I have a raw dataset that contains image file paths. The preprocessing function will read these files and prepare features, which are numpy float32 arrays, with shape (Height, Width, 3). A direct use of datasets
will cache the results. For 600K images of size (224, 224, 3), it takes > 350 GB. I plan to extend my work to CC3M or even CC12M datasets, and the required disk volume becomes too large for me.

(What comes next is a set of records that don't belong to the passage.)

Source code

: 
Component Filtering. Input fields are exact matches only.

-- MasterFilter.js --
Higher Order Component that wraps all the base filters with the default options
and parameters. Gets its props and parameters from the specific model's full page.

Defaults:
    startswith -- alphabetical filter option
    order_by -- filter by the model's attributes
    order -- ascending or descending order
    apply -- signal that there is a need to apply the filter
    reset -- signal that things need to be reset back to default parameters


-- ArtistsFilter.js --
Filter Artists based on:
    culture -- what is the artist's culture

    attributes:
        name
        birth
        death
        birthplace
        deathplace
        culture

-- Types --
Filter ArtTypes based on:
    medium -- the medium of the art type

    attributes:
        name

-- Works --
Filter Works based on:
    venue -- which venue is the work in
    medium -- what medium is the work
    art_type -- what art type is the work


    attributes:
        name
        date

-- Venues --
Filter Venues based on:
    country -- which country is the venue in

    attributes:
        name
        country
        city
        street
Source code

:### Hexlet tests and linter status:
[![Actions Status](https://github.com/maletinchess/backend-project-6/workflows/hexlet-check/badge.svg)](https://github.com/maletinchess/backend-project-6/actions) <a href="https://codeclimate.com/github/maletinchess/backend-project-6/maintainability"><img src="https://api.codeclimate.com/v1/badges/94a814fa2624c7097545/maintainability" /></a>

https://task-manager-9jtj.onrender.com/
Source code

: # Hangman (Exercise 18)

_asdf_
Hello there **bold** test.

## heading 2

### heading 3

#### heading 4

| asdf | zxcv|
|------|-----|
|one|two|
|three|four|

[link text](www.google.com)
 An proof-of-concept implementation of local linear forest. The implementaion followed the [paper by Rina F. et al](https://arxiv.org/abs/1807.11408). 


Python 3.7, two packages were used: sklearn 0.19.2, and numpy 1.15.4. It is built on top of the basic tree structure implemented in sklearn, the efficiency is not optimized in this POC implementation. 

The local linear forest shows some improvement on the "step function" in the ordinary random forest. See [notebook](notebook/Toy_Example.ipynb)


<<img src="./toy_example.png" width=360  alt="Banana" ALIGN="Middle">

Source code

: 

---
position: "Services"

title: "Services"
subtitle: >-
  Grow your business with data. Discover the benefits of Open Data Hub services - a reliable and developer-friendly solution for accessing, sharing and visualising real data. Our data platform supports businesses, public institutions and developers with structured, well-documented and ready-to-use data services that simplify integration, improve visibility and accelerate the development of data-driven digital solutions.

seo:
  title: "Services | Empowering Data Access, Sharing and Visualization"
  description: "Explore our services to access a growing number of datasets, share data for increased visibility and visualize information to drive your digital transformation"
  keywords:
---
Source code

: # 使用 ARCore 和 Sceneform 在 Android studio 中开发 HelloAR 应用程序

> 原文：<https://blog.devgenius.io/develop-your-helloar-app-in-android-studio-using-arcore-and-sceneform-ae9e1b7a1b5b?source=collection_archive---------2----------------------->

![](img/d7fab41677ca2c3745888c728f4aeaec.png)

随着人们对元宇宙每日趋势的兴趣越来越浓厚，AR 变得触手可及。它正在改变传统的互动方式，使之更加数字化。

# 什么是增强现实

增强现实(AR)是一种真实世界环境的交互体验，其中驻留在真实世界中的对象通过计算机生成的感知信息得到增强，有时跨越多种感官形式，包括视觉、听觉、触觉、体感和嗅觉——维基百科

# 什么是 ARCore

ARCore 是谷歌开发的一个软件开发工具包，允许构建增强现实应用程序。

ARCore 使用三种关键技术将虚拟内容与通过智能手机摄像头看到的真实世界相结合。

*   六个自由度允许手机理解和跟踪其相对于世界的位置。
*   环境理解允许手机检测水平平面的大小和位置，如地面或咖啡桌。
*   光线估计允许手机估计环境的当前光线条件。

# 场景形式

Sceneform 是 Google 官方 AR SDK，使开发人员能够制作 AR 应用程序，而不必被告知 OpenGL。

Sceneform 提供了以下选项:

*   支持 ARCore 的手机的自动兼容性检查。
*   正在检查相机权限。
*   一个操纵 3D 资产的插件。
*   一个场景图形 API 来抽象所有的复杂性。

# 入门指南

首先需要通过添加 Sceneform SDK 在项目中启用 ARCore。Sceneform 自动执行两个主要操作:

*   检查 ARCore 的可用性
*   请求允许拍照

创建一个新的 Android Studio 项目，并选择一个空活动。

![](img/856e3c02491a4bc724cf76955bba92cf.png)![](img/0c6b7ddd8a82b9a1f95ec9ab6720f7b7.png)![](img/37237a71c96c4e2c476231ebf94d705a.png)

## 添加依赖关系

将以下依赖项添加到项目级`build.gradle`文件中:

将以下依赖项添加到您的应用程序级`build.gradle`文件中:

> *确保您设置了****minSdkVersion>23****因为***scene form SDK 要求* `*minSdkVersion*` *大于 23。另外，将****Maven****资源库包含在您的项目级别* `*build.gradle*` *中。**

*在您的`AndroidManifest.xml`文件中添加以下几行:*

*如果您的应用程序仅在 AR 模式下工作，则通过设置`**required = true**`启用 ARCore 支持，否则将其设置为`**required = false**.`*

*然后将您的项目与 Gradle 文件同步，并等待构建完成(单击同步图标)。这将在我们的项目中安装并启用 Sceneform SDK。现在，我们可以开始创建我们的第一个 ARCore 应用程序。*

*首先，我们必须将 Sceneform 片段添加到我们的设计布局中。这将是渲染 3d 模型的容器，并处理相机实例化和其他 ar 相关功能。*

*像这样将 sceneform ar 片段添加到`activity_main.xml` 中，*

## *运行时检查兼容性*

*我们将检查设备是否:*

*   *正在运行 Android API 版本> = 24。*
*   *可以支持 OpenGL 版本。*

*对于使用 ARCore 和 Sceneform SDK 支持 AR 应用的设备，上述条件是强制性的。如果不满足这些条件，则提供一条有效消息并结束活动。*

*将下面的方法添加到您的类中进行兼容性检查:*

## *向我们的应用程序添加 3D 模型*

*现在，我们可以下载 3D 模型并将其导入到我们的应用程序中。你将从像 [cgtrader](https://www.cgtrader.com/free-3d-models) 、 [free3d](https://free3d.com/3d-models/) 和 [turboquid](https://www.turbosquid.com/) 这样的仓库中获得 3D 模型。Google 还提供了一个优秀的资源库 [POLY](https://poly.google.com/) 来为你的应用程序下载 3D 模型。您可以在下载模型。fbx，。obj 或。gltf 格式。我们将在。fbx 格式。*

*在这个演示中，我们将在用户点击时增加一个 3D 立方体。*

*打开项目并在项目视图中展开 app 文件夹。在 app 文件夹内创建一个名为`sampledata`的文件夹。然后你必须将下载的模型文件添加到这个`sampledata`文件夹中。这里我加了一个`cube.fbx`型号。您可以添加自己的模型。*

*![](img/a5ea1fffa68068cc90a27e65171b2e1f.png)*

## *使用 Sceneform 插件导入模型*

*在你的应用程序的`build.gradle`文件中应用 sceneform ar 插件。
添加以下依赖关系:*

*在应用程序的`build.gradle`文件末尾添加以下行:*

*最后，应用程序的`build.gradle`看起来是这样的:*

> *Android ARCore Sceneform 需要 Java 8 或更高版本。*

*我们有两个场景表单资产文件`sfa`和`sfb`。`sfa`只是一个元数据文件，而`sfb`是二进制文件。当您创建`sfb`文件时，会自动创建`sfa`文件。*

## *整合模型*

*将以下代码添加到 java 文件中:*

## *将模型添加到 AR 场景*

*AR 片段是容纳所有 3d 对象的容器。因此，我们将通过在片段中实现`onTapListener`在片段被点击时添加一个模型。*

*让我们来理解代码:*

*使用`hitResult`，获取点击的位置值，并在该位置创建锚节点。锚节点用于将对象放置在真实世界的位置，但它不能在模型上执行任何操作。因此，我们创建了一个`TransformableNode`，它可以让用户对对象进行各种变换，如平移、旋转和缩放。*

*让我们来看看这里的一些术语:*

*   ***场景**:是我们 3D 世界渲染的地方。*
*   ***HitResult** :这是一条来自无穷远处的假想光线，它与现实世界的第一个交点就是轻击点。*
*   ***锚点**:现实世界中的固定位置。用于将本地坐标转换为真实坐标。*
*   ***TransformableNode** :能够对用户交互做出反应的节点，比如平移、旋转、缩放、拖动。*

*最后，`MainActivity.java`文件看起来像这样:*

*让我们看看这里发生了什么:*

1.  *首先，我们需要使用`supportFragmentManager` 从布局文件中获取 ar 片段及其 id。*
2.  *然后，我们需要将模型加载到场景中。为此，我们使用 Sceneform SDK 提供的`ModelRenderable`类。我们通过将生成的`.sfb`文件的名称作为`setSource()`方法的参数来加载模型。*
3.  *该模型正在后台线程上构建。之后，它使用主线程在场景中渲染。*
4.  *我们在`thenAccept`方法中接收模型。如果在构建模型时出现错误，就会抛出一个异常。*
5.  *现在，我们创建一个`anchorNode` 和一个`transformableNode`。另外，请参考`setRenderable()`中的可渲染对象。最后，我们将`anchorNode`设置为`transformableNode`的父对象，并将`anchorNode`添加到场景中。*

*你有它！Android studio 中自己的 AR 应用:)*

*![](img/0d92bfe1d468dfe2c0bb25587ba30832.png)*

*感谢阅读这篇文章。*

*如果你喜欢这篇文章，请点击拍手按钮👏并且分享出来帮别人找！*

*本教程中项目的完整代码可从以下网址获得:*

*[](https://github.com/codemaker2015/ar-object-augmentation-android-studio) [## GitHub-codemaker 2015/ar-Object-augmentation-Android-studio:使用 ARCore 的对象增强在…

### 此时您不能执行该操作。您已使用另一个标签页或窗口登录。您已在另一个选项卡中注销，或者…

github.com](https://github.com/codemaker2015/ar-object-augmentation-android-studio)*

I am wondering what’s a good approach to this. I don’t want to cache the whole results considering the disk usage, but I can’t keep it in memory neither.
My idea is:
- On each epoch starts,
shuffle
the raw dataset. - Split the raw dataset to several small ones. And use
map(keep_in_memory=True)
on each of them in turn.- For each split, iterate over it in batches.
Is there better way to deal with large image datasets using datasets
built-in methods? Or a better way then what I describe above.
Here is an example pseudo code:
# Think the datasets containing image file paths
# Assume we have 100M examples.
ds = load_dataset("...")
train_ds_raw = ds["train"]
EPOCHS = 3
SPLIT_SIZE = 512
SPLITS = len(train_ds_raw) // SPLIT_SIZE
for epoch in range(EPOCHS):
# shuffle at each epoch start
train_ds = train_ds_raw.shuffle()
for idx in range(SPLITS):
# Use `map()` on smaller portions, so we can keep map()'s results in memory instead of writing to cache
start_idx = SPLIT_SIZE * idx
end_idx = SPLIT_SIZE * (idx + 1)
_train_ds = train_ds_raw.select(range(start_idx, end_idx))
# Load image files from disk + feature processing: multiprocessing
_train_ds = _train_ds.map(
preprocess_function,
batched=True,
batch_size=16,
num_proc=4,
features=features,
keep_in_memory=True,
)
_train_ds = _train_ds.with_format("numpy")
# Create sampling rng
input_rng = np.random.default_rng(seed=42)
# Some more (fast) processing without multiprocessing
# No need to shuffle here
train_loader = data_loader(input_rng, _train_ds, batch_size=128, shuffle=False)
# training
for idx, batch in enumerate(train_loader):
pass